She thought of nothing else until Friday came, slipped away from the office a little earlier than usual, and went home planning just the gown and hat most suitable. Visitors were in the parlor; Auntie, thinking of pan-gravy and hot biscuits, was being visibly driven to madness by them. Susan charitably took Mrs. Cobb and Annie and Daisy off Mrs. Lancaster’s hands, and listened sympathetically to a dissertation upon the thanklessness of sons. Mrs. Cobb’s sons, leaving their mother and their unmarried sisters in a comfortable home, had married the women of their own choice, and were not yet forgiven.
“And how’s Alfie doing?” Mrs. Cobb asked heavily, departing.
“Pretty well. He’s in Portland now, he has another job,” Susan said cautiously. Alfred was never criticized in his mother’s hearing. A moment later she closed the hall door upon the callers with a sigh of relief, and ran downstairs.
The telephone bell was ringing. Susan answered it.
“Hello Miss Brown! You see I know you in any disguise!” It was Peter Coleman’s voice.
“Hello!” said Susan, with a chill premonition.
“I’m calling off that party to-night,” said Peter. “I’m awfully sorry. We’ll do it some other night. I’m in Berkeley.”
“Oh, very well!” Susan agreed, brightly.
“Can you hear me? I say I’m—–”
“Yes, I hear perfectly.”
“What?”
“I say I can hear!”
“And it’s all right? I’m awfully sorry!”
“Oh, certainly!”
“All right. These fellows are making such a racket I can’t hear you. See you to-morrow!”
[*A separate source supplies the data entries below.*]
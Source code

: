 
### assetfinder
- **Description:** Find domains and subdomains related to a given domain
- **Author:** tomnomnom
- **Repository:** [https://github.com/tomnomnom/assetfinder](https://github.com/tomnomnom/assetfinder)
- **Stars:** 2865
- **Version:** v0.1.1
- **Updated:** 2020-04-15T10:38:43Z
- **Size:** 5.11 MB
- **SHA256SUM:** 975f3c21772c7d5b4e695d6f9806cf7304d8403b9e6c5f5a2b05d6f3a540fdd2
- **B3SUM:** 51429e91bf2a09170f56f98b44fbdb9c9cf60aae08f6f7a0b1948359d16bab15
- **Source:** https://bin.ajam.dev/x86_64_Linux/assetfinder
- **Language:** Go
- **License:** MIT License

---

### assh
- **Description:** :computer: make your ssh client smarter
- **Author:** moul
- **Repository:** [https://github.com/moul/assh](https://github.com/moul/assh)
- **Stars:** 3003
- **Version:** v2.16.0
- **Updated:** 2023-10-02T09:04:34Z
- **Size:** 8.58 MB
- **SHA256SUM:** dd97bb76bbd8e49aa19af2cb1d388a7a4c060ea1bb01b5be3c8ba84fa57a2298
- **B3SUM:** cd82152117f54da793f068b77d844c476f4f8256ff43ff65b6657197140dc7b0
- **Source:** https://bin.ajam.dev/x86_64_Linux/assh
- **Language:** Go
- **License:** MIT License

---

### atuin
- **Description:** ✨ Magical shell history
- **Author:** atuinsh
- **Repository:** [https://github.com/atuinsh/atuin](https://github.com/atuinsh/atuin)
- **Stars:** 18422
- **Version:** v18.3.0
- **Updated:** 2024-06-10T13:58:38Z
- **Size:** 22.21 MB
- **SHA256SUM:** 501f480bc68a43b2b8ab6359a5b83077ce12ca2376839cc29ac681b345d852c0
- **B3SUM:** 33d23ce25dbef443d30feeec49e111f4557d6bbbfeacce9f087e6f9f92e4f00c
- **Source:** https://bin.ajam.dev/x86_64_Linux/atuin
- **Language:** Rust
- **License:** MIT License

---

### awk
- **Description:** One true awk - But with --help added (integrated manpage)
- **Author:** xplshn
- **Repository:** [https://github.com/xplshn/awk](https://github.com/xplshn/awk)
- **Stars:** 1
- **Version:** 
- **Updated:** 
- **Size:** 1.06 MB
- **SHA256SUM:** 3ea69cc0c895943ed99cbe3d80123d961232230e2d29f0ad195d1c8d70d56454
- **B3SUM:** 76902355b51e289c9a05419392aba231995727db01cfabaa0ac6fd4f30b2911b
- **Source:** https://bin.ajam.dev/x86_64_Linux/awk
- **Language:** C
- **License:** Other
Susan hung up the receiver. She sat quite still in the darkness for awhile, staring straight ahead of her. When she went into the dining-room she was very sober. Mr. Oliver was there; he had taken one of his men to a hospital, with a burned arm, too late in the afternoon to make a return to the foundry worth while.
“Harkee, Susan wench!” said he, “do ’ee smell asparagus?”
“Aye. It’ll be asparagus, Gaffer,” said Susan dispiritedly, dropping into her chair.
“And I nearly got my dinner out to-night!” Billy said, with a shudder. “Say, listen, Susan, can you come over to the Carrolls, Sunday? Going to be a bully walk!”
“I don’t know, Billy,” she said quietly.
“Well, listen what we’re all going to do, some Thursday. We’re going to the theater, and then dawdle over supper at some cheap place, you know, and then go down on the docks, at about three, to see the fishing fleet come in? Are you on? It’s great. They pile the fish up to their waists, you know—”
“That sounds lovely!” said Susan, eying him scornfully. “I see Jo and Anna Carroll enjoying that!”
“Lord, what a grouch you’ve got!” Billy said, with a sort of awed admiration.
Susan began to mold the damp salt in an open glass salt-cellar with the handle of a fork. Her eyes blurred with sudden tears.